TASK TO CARRY OUT => Transcribe word for word the lines below from the line with "X\inv|)]\le \delta^2/2 \\" through the line with "C:=&A \transpose U & (p\times n)\\", ends included.

DATA EXCERPTS =>

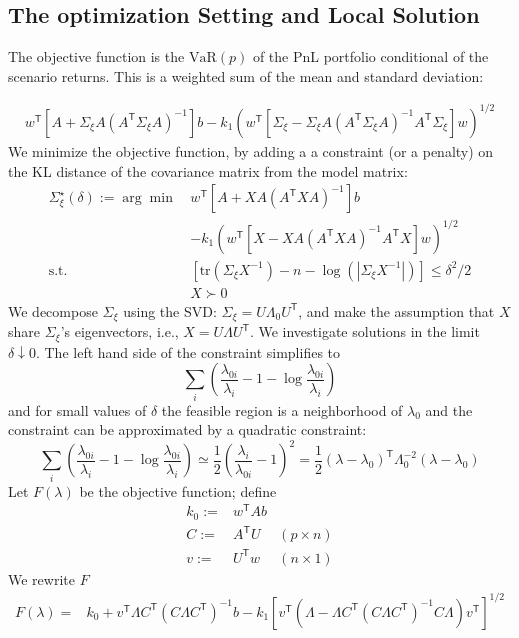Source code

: \documentclass[letter, 12pt]{article}
\newcommand{\transpose}{^\mathsf{T}}
\newcommand{\trace}[1]{{\text{tr}}\left( #1 \right)}
\newcommand{\suchthat}{\text{s.t.}}
\newcommand{\inv}{^{-1}}
\begin{document}
\subsection{The optimization Setting and Local Solution}
The objective function is the $\text{VaR}(p)$ of the  PnL portfolio conditional of the scenario returns. This is a weighted sum of the mean and standard deviation:

\begin{align*} 
 w\transpose [A + \Sigma_\xi A (A\transpose \Sigma_\xi A)\inv] b - k_1( w\transpose [ \Sigma_\xi - \Sigma_\xi A ( A\transpose \Sigma_\xi A) \inv A\transpose \Sigma_\xi ] w)^{1/2}
\end{align*}
We minimize the objective function, by adding a a constraint (or a penalty) on the KL distance of the covariance matrix from the model matrix:
\begin{align*} 
\Sigma_\xi^\star (\delta) :=\arg\min \, & w\transpose [A + X A (A\transpose X  A)\inv] b \\
&- k_1( w\transpose [ X  - X  A ( A\transpose X  A) \inv A\transpose X  ] w)^{1/2} \\
\suchthat &[\trace{\Sigma_\xi X\inv} -n -\log( |\Sigma_\xi X\inv|)]\le \delta^2/2 \\
  & X \succ 0
\end{align*}
We decompose $\Sigma_\xi$ using the SVD: $\Sigma_\xi=U\Lambda_0 U\transpose$, and make the assumption that $X$ share $\Sigma_\xi$'s eigenvectors, i.e.,  $X=U\Lambda U\transpose $.
We investigate solutions in the limit $\delta \downarrow 0$. The left hand side of the constraint simplifies to
\[
\sum_i \left(
	\frac{\lambda_{0i}}{\lambda_{i}} -1 -\log \frac{\lambda_{0i}}{\lambda_{i}} 
\right)  
\]
and for small values of $\delta$ the feasible region is a neighborhood of $\lambda_0$ and the constraint can be approximated by a quadratic constraint:
\[
\sum_i \left(
	\frac{\lambda_{0i}}{\lambda_{i}} -1 -\log \frac{\lambda_{0i}}{\lambda_{i}} 
\right) \simeq \frac{1}{2} \left(  \frac{\lambda_{i}}{\lambda_{0i}}-1 \right)^2=\frac{1}{2}(\lambda-\lambda_0)\transpose \Lambda_0^{-2}(\lambda-\lambda_0)
\]
Let $F(\lambda)$ be the objective function; define 
\begin{align*}
k_0:= &w\transpose A b & \\
C:=&A \transpose U & (p\times n)\\ 
v:=&U\transpose w & (n\times 1)
\end{align*}
 We rewrite $F$
\begin{align*}
	F(\lambda) =& k_0+ v\transpose\Lambda C\transpose (C\Lambda C\transpose)\inv  b- k_1\left[v\transpose \left(\Lambda - \Lambda C\transpose (C\Lambda C\transpose)\inv C\Lambda \right) v\transpose \right]^{1/2}
\end{align*}
\end{document}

RESULT OF THIS TASK =>
\suchthat &[\trace{\Sigma_\xi X\inv} -n -\log( |\Sigma_\xi X\inv|)]\le \delta^2/2 \\
  & X \succ 0
\end{align*}
We decompose $\Sigma_\xi$ using the SVD: $\Sigma_\xi=U\Lambda_0 U\transpose$, and make the assumption that $X$ share $\Sigma_\xi$'s eigenvectors, i.e.,  $X=U\Lambda U\transpose $.
We investigate solutions in the limit $\delta \downarrow 0$. The left hand side of the constraint simplifies to
\[
\sum_i \left(
	\frac{\lambda_{0i}}{\lambda_{i}} -1 -\log \frac{\lambda_{0i}}{\lambda_{i}} 
\right)  
\]
and for small values of $\delta$ the feasible region is a neighborhood of $\lambda_0$ and the constraint can be approximated by a quadratic constraint:
\[
\sum_i \left(
	\frac{\lambda_{0i}}{\lambda_{i}} -1 -\log \frac{\lambda_{0i}}{\lambda_{i}} 
\right) \simeq \frac{1}{2} \left(  \frac{\lambda_{i}}{\lambda_{0i}}-1 \right)^2=\frac{1}{2}(\lambda-\lambda_0)\transpose \Lambda_0^{-2}(\lambda-\lambda_0)
\]
Let $F(\lambda)$ be the objective function; define 
\begin{align*}
k_0:= &w\transpose A b & \\
C:=&A \transpose U & (p\times n)\\ 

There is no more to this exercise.